HOW TO COMPLETE THIS TASK:
Copy every line below that has the word "also" in it.

- - - - -

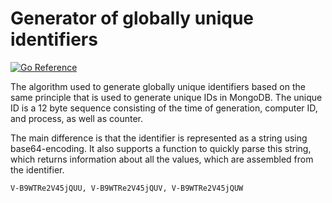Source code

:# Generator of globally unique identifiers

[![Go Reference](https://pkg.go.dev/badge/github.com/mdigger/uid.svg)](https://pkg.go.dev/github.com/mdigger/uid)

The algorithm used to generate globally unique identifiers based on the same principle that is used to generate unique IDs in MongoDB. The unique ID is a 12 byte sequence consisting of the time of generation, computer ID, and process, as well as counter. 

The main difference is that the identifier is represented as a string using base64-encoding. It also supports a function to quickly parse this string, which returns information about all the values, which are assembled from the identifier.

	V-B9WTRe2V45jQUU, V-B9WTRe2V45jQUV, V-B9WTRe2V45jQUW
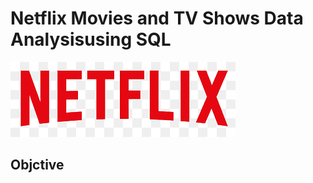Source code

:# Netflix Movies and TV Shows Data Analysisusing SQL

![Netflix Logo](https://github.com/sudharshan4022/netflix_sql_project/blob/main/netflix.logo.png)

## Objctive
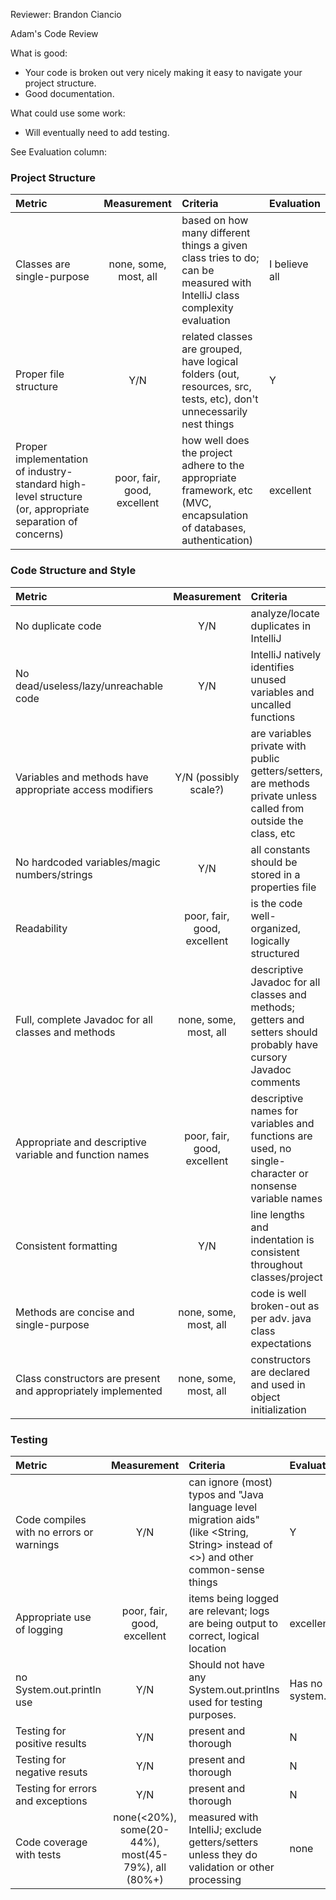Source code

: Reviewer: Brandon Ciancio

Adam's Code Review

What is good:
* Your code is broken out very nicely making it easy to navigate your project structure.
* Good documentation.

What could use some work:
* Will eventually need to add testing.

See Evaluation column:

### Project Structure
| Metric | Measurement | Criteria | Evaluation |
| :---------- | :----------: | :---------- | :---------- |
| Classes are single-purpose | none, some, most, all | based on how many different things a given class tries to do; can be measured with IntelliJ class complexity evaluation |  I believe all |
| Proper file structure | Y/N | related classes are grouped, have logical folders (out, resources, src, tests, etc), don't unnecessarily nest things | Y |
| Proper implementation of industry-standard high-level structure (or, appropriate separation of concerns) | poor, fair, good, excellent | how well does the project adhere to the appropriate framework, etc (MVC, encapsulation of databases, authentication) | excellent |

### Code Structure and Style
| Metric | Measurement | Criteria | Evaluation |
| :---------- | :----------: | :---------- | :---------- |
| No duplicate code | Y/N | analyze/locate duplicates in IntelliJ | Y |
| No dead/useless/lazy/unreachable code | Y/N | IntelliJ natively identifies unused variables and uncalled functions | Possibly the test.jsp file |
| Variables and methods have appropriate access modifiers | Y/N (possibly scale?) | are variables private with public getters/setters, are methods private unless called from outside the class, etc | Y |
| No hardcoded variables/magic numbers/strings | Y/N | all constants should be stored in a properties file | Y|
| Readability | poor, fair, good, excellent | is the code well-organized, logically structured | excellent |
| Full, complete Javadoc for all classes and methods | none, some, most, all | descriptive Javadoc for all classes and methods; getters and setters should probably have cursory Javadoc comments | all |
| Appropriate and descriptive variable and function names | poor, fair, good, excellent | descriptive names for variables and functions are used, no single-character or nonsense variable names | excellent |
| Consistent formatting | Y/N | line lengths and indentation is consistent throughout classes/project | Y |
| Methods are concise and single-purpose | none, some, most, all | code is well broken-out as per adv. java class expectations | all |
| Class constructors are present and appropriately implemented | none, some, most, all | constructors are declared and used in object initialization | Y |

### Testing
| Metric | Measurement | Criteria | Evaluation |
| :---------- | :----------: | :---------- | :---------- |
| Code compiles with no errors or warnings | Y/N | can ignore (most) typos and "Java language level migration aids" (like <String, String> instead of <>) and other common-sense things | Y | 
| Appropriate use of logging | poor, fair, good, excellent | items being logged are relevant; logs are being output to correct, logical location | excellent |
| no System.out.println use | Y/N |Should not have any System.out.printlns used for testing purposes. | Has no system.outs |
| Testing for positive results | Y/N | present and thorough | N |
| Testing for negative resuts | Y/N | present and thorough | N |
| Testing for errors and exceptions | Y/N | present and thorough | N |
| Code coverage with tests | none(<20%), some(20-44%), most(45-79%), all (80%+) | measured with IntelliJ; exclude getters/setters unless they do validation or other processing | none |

- - - - -

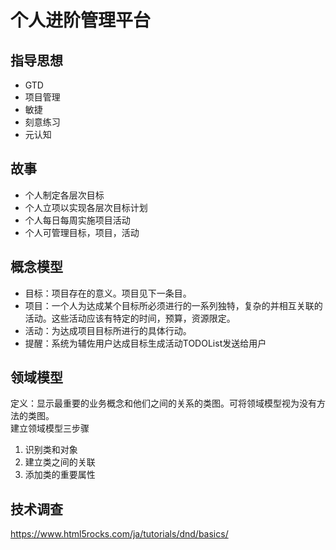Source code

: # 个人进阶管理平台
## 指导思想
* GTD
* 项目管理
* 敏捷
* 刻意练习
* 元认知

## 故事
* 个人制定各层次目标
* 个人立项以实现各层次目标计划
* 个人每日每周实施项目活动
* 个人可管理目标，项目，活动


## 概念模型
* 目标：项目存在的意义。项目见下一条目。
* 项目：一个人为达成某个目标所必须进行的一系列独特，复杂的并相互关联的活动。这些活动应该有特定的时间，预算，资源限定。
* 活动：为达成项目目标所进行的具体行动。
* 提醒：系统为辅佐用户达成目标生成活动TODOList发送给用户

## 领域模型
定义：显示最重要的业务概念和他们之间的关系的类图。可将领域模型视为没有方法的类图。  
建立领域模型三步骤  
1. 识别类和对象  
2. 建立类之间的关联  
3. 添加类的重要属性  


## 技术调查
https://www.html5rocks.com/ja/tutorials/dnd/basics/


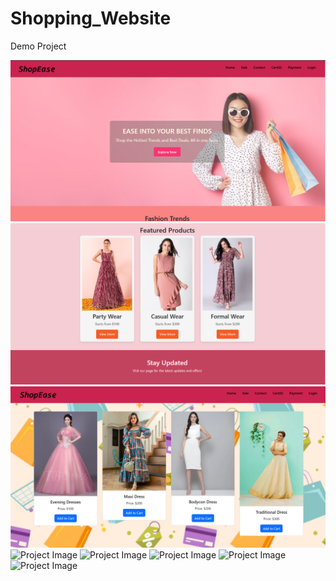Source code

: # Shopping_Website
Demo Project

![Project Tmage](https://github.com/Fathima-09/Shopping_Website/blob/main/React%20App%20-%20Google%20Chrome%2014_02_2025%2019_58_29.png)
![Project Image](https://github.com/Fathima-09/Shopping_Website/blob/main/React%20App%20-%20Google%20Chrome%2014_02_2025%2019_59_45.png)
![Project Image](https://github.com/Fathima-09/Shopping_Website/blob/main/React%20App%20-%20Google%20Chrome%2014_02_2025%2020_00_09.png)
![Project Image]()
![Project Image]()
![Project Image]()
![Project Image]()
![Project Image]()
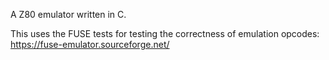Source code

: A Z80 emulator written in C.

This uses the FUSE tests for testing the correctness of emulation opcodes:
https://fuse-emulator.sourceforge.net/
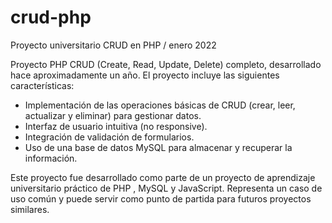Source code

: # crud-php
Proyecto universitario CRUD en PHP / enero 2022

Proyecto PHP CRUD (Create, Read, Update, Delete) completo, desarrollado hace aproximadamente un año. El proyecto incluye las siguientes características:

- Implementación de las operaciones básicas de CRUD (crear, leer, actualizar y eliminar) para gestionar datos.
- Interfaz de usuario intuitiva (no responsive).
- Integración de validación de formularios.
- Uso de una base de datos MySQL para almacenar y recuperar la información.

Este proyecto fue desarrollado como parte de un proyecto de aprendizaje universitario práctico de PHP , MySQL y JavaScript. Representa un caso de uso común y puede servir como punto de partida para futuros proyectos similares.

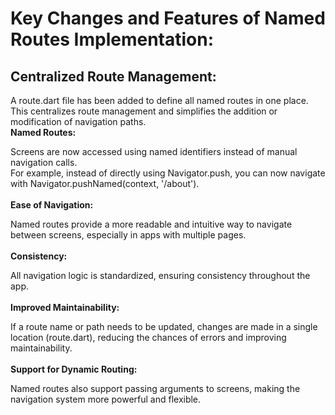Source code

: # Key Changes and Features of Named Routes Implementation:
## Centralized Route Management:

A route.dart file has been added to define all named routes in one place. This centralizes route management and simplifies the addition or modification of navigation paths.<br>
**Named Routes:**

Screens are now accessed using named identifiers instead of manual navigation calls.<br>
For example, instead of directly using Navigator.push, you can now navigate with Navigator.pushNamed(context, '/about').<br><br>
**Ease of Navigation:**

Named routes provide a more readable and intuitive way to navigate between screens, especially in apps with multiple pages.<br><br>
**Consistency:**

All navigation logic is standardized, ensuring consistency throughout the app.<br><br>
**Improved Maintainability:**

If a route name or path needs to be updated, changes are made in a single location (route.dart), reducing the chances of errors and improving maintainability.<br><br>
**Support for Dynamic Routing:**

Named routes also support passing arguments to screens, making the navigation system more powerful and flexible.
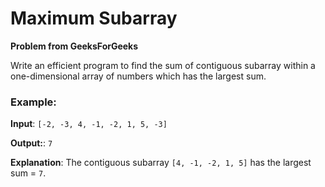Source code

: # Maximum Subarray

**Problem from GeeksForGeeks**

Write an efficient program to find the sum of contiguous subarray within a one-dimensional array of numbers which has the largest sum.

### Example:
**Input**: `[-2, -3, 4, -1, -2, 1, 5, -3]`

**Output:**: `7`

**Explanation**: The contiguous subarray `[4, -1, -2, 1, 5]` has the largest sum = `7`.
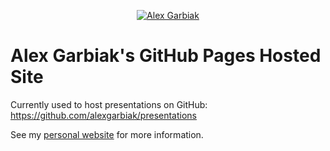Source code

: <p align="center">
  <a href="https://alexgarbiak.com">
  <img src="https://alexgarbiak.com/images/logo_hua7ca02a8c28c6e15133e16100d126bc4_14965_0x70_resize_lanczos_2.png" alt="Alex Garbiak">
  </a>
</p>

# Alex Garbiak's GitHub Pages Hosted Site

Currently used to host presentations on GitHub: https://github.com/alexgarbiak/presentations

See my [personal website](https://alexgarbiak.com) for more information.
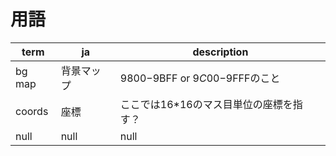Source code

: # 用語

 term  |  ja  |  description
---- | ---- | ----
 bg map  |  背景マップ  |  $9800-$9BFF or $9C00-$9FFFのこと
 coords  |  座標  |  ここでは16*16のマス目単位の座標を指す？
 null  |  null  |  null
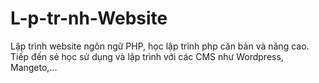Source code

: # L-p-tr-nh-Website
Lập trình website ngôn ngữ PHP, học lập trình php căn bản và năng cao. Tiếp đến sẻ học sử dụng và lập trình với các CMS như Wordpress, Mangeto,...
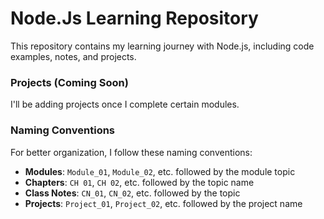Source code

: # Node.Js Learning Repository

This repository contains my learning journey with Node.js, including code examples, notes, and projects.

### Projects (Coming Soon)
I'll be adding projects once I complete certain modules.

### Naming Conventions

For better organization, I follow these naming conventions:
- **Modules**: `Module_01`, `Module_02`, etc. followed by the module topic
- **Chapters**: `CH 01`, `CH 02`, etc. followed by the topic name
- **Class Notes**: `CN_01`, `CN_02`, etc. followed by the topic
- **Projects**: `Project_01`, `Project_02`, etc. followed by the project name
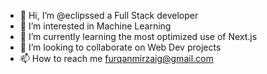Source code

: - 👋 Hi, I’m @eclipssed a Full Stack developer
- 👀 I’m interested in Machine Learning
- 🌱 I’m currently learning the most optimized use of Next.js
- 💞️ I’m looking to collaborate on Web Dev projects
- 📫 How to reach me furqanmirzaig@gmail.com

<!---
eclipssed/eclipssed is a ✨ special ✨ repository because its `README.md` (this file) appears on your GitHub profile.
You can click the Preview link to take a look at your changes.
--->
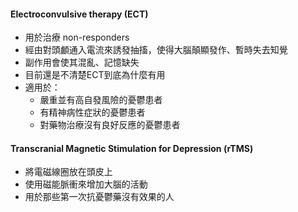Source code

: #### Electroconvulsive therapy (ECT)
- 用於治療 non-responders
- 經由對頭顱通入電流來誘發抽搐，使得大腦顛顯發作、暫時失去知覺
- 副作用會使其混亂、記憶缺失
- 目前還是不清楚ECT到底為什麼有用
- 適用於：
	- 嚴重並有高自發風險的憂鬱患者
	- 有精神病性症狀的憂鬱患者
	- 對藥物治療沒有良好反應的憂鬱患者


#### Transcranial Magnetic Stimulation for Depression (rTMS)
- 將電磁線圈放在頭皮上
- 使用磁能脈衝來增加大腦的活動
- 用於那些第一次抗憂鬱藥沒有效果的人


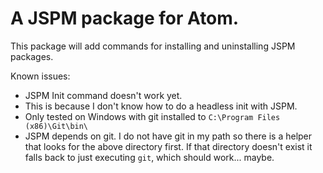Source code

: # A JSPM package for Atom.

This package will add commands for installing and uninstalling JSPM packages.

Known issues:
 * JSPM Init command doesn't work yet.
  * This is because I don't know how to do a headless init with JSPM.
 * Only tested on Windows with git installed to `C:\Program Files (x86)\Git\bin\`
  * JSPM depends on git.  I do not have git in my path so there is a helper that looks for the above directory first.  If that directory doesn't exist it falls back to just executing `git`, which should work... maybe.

- - - - -

SOLUTION TO THE EXERCISE:
The main difference is that the identifier is represented as a string using base64-encoding. It also supports a function to quickly parse this string, which returns information about all the values, which are assembled from the identifier.
Named routes also support passing arguments to screens, making the navigation system more powerful and flexible.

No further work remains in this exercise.